+++ Provided material +++
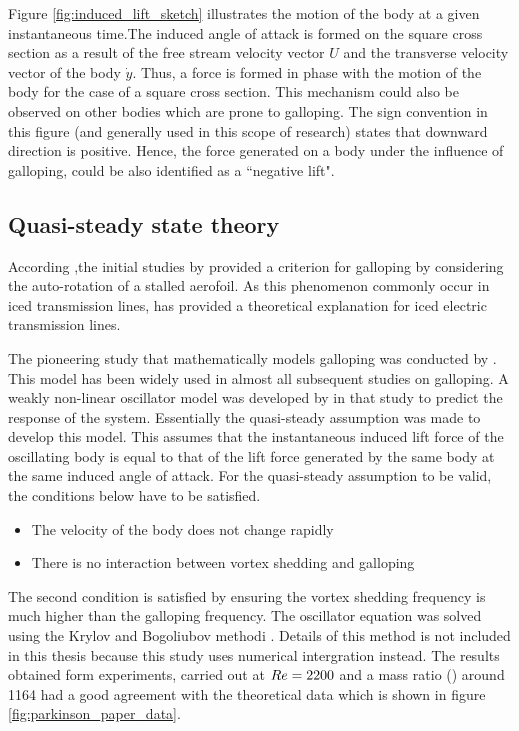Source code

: 

 Figure \ref{fig:induced_lift_sketch}  illustrates the motion of the body at a given instantaneous time.The induced angle of attack is formed on the square cross section as a result of the free stream velocity vector $U$ and the transverse velocity vector of the body $\dot{y}$. Thus, a force is formed in phase with the motion of the body for the case of a square cross section. This mechanism could also be observed on other bodies which are prone to galloping. The sign convention in this figure (and generally used in this scope of research) states that downward direction is positive. Hence, the force generated on a body under the influence of galloping, could be also identified as a ``negative lift".
 

\subsection{Quasi-steady state theory}
\label{sec:QSS theory}


According \cite{Paidoussis2010},the initial studies by \cite{Glauert1919} provided a criterion for galloping by considering the auto-rotation of a stalled aerofoil. As this phenomenon commonly occur in iced transmission lines, \cite{DenHartog1956} has provided a theoretical explanation for iced electric transmission lines. 

The pioneering study that mathematically models galloping was conducted by \cite{Parkinson1964}. This model has been widely used in almost all subsequent studies on galloping. A weakly non-linear oscillator model was developed by in that study to predict the response of the system. Essentially the quasi-steady assumption was made to develop this model. This assumes that the instantaneous induced lift force of the oscillating body is equal to that of the lift force generated by the same body at the same induced angle of attack. For the quasi-steady assumption to be valid, the conditions below have to be satisfied.

\begin{itemize}
 \item The velocity of the body does not change rapidly
 \item There is no interaction between vortex shedding and galloping
\end{itemize}

The second condition is satisfied by ensuring the vortex shedding frequency is much higher than the galloping frequency.
The oscillator equation was solved using the Krylov and Bogoliubov methodi . Details of this method is not included in this thesis because this study uses numerical intergration instead. The results obtained form experiments, carried out at $Re=2200$ and a mass ratio (\mstar) around 1164 had a good agreement with the theoretical data which is shown in figure \ref{fig:parkinson_paper_data}.


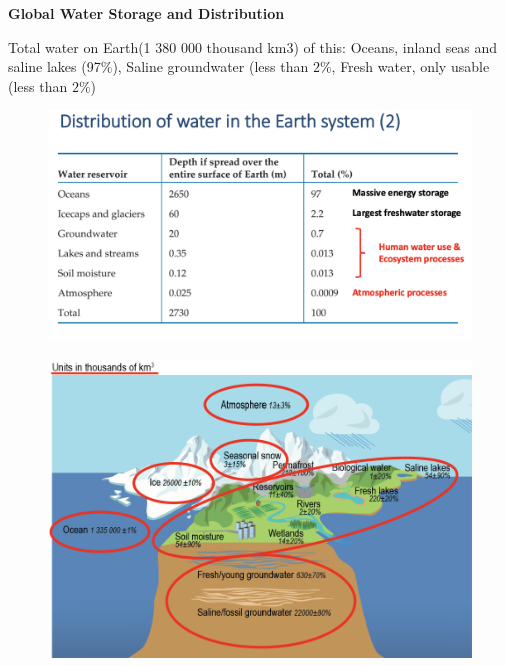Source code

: \documentclass[fontsize=8pt, a4paper, landscape, fleqn]{scrartcl}
\renewcommand{\subsection}[1]{%
    \noindent\colorbox{subsectioncolor}{%
        \parbox{\dimexpr\columnwidth-2\fboxsep}{\color{white}\textbf{#1}}}%
    \vspace{0.5mm}%
}
\begin{document}
\begin{multicols*}{3}[\raggedcolumns]
\subsection{Global Water Storage and Distribution}
Total water on Earth(1 380 000 thousand km3) of this: Oceans, inland seas and saline lakes (97$\%$), Saline groundwater (less than $2\%$, Fresh water, only usable (less than $2\%$) \\
\begin{figure}[H]
    \centering
    \includegraphics[width=\linewidth]{CS/img/Dist_water.png}
\end{figure}

\begin{figure}[H]
    \centering
    \includegraphics[width=\linewidth]{CS/img/global_water_storage.png}
\end{figure}

\end{multicols*}
\end{document}
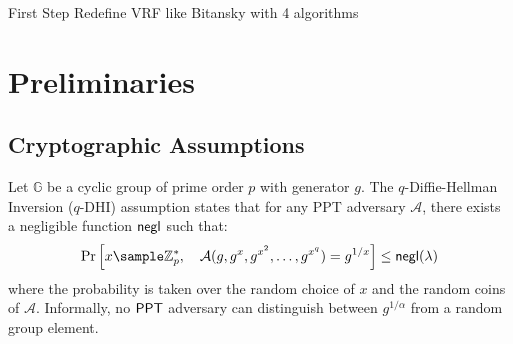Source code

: First Step
Redefine VRF like Bitansky with 4 algorithms



















































































\section{Preliminaries}
\subsection{Cryptographic Assumptions}

\begin{definition}
Let $\mathbb{G}$ be a cyclic group of prime order $p$ with generator $g$. The $q$-Diffie-Hellman Inversion ($q$-DHI) assumption \cite{mitsunari_new_2002} states that for any PPT adversary $\mathcal{A}$, there exists a negligible function $\mathsf{negl}$ such that:
\[
\Pr\left[ x \sample \Zp^*, \quad \mathcal{A}(g, g^x, g^{x^2}, \ldots, g^{x^q}) = g^{1/x} \right] \leq \negl(\lambda)
\]
where the probability is taken over the random choice of $x$ and the random coins of $\mathcal{A}$. Informally, no $\mathsf{PPT}$ adversary can distinguish between $g^{1/\alpha}$ from a random group element.
\end{definition}

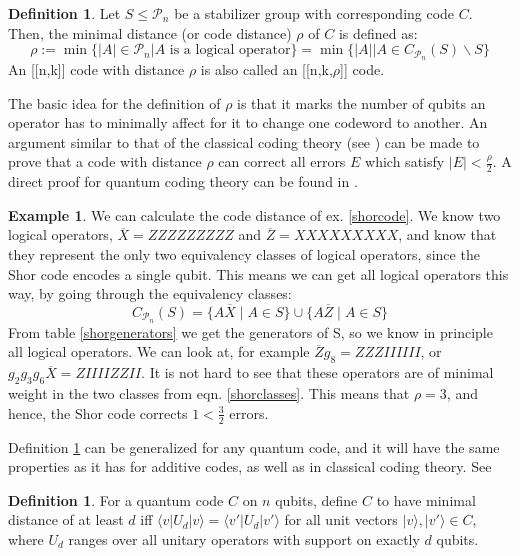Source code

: \documentclass{article}
\def\P{\mathcal{P}}
\theoremstyle{definition}
\newtheorem{ex}[Satz]{Example}
\newtheorem{defn}[Satz]{Definition}
\begin{document}

\begin{defn}\label{defdist}
Let $S \leq \P_n$ be a stabilizer group with corresponding code $C$. Then, the minimal distance (or code distance) $\rho$ of $C$ is defined as:
\begin{equation} \rho := \min \{ |A| \in \P_n | A \text{ is a logical operator} \} = \min \{ |A| \mid A \in C_{\P_n}(S)\backslash S \} \end{equation}
An [[n,k]] code with distance $\rho$ is also called an [[n,k,$\rho$]] code.
\end{defn}



The basic idea for the definition of $\rho$ is that it marks the number of qubits an operator has to minimally affect for it to change one codeword to another. 
An argument similar to that of the classical coding theory (see \cite{classicalcodes}) can be made to prove that a code with distance $\rho$ can correct all errors $E$ which satisfy $|E| < \frac{\rho}{2}$. A direct proof for quantum coding theory can be found in \cite{leemhuis}.

\begin{ex}
We can calculate the code distance of ex.  \ref{shorcode}. We know two logical operators, $\overline X = ZZZZZZZZZ$ and $\overline Z = XXXXXXXXX$, and know that they represent the only two equivalency classes of logical operators, since the Shor code encodes a single qubit.
This means we can get all logical operators this way, by going through the equivalency classes: \begin{equation}\label{shorclasses} C_{\P_n}(S) = \{ A \overline X \mid A \in S \} \cup \{ A \overline Z \mid A \in S \} \end{equation} From table  \ref{shorgenerators} we get the generators of S, so we know in principle all logical operators.
We can look at, for example $ \overline Z g_8 = ZZZIIIIII$, or $g_2 g_3 g_6 \overline X = ZIIIIZZII$. It is not hard to see that these operators are of minimal weight in the two classes from eqn.  \ref{shorclasses}. This means that $\rho = 3$, and hence, 
the Shor code corrects $1 < \frac{3}{2}$ errors. 
\end{ex}

Definition \ref{defdist} can be generalized for any quantum code, and it will have the same properties as it has for additive codes, as well as in classical coding theory. See \cite{nebe}
\begin{defn}\label{distgeneral}
For a quantum code $C$ on $n$ qubits, define $C$ to have minimal distance of at least $d$ iff $\langle v | U_d | v \rangle = \langle v' | U_d | v' \rangle$ for all unit vectors $|v \rangle, |v' \rangle \in C$, where $U_d$ ranges over all unitary operators with support on exactly $d$ qubits.
\end{defn}
\end{document}

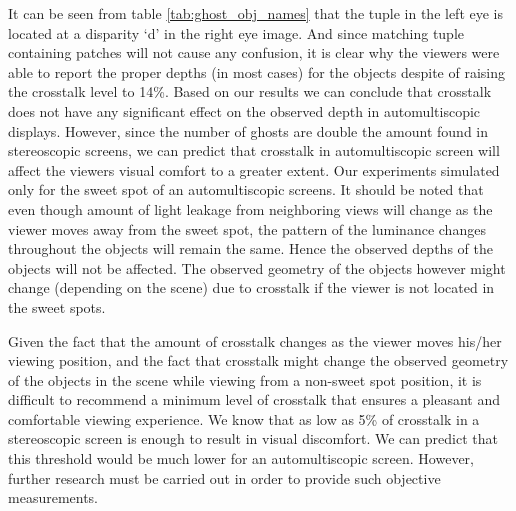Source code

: It can be seen from table \ref{tab:ghost_obj_names} that the tuple in the left eye is located at a disparity `d' in the right eye image. And since matching tuple containing patches will not cause any confusion, it is clear why the viewers were able to report the proper depths (in most cases) for the objects despite of raising the crosstalk level to 14\%. Based on our results we can conclude that crosstalk does not have any significant effect on the observed depth in automultiscopic displays. However, since the number of ghosts are double the amount found in stereoscopic screens, we can predict that crosstalk in automultiscopic screen will affect the viewers visual comfort to a greater extent. Our experiments simulated only for the sweet spot of an automultiscopic screens. It should be noted that even though amount of light leakage from neighboring views will change as the viewer moves away from the sweet spot, the pattern of the luminance changes throughout the objects will remain the same. Hence the observed depths of the objects will not be affected. The observed geometry of the objects however might change (depending on the scene) due to crosstalk if the viewer is not located in the sweet spots.

Given the fact that the amount of crosstalk changes as the viewer moves his/her viewing position, and the fact that crosstalk might change the observed geometry of the objects in the scene while viewing from a non-sweet spot position, it is difficult to recommend a minimum level of crosstalk that ensures a pleasant and comfortable viewing experience. We know that as low as 5\% of crosstalk in a stereoscopic screen is enough to result in visual discomfort. We can predict that this threshold would be much lower for an automultiscopic screen. However, further research must be carried out in order to provide such objective measurements.

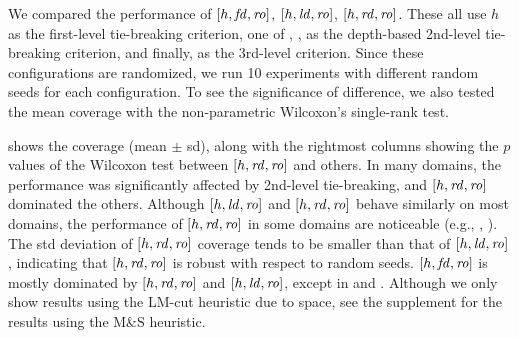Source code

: We compared the performance of
$[h,\mbox{\textit{fd}},\mbox{\textit{ro}}]$, $[h,\mbox{\textit{ld}},\mbox{\textit{ro}}]$, $[h,\mbox{\textit{rd}},\mbox{\textit{ro}}]$. These all use 
$h$ as the first-level tie-breaking criterion, one of \fd, \ld, \rd as
the depth-based 2nd-level tie-breaking criterion, and finally,
\ro as the 3rd-level criterion.
Since these configurations are randomized, we run 10
experiments with different random seeds for each configuration.
To see the significance of difference,
we also tested the mean coverage with the non-parametric Wilcoxon's single-rank test.

 shows the coverage (mean $\pm$ sd),
along with the rightmost columns showing the $p$ values of the
Wilcoxon test between $[h,\mbox{\textit{rd}},\mbox{\textit{ro}}]$ and others.
In many domains,
the performance was significantly affected by 2nd-level tie-breaking, and
$[h,\mbox{\textit{rd}},\mbox{\textit{ro}}]$ dominated the others. 
Although $[h, \mbox{\textit{ld}}, \mbox{\textit{ro}}]$ and $[h,\mbox{\textit{rd}},\mbox{\textit{ro}}]$ behave similarly on most domains, 
the performance of $[h,\mbox{\textit{rd}},\mbox{\textit{ro}}]$ in some
domains are noticeable (e.g., , ). 
The std deviation of $[h,\mbox{\textit{rd}},\mbox{\textit{ro}}]$ coverage tends to be smaller
than that of $[h,\mbox{\textit{ld}},\mbox{\textit{ro}}]$, indicating that $[h,\mbox{\textit{rd}},\mbox{\textit{ro}}]$ is robust with respect to random seeds.
$[h,\mbox{\textit{fd}},\mbox{\textit{ro}}]$ is mostly dominated by $[h,\mbox{\textit{rd}},\mbox{\textit{ro}}]$ and $[h,\mbox{\textit{ld}},\mbox{\textit{ro}}]$,
except in  and .
Although we only show results using the LM-cut heuristic due to space, see the supplement for the results using the M\&S heuristic.

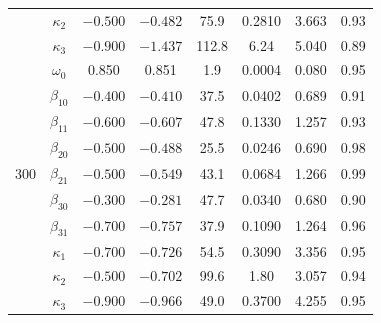 \begin{table}[pos=htbp]
\begin{tabular}{@{}cccccccc@{}}
		 & $\kappa_2$ & $-0.500$ & $-0.482$ & 75.9 & 0.2810 & 3.663 & 0.93 \\
		 & $\kappa_3$ & $-0.900$ & $-1.437$ & 112.8 & 6.24 & 5.040 & 0.89 \\
		\midrule
		 & $\omega_0$ & 0.850 & 0.851 & 1.9 & 0.0004 & 0.080 & 0.95 \\
		 & $\beta_{10}$ & $-0.400$ & $-0.410$ & 37.5 & 0.0402 & 0.689 & 0.91 \\
		 & $\beta_{11}$ & $-0.600$ & $-0.607$ & 47.8 & 0.1330 & 1.257 & 0.93 \\
		 & $\beta_{20}$ & $-0.500$ & $-0.488$ & 25.5 & 0.0246 & 0.690 & 0.98 \\
		300 & $\beta_{21}$ & $-0.500$ & $-0.549$ & 43.1 & 0.0684 & 1.266 & 0.99 \\
		 & $\beta_{30}$ & $-0.300$ & $-0.281$ & 47.7 & 0.0340 & 0.680 & 0.90 \\
		 & $\beta_{31}$ & $-0.700$ & $-0.757$ & 37.9 & 0.1090 & 1.264 & 0.96 \\
		 & $\kappa_1$ & $-0.700$ & $-0.726$ & 54.5 & 0.3090 & 3.356 & 0.95 \\
		 & $\kappa_2$ & $-0.500$ & $-0.702$ & 99.6 & 1.80 & 3.057 & 0.94 \\
		 & $\kappa_3$ & $-0.900$ & $-0.966$ & 49.0 & 0.3700 & 4.255 & 0.95 \\
		\bottomrule
	\end{tabular}
\end{table}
+++
**Task statement:** Once you have read through the entries above, state how many lines hold the word "than", giving nothing but the number.

**Answer box:** 3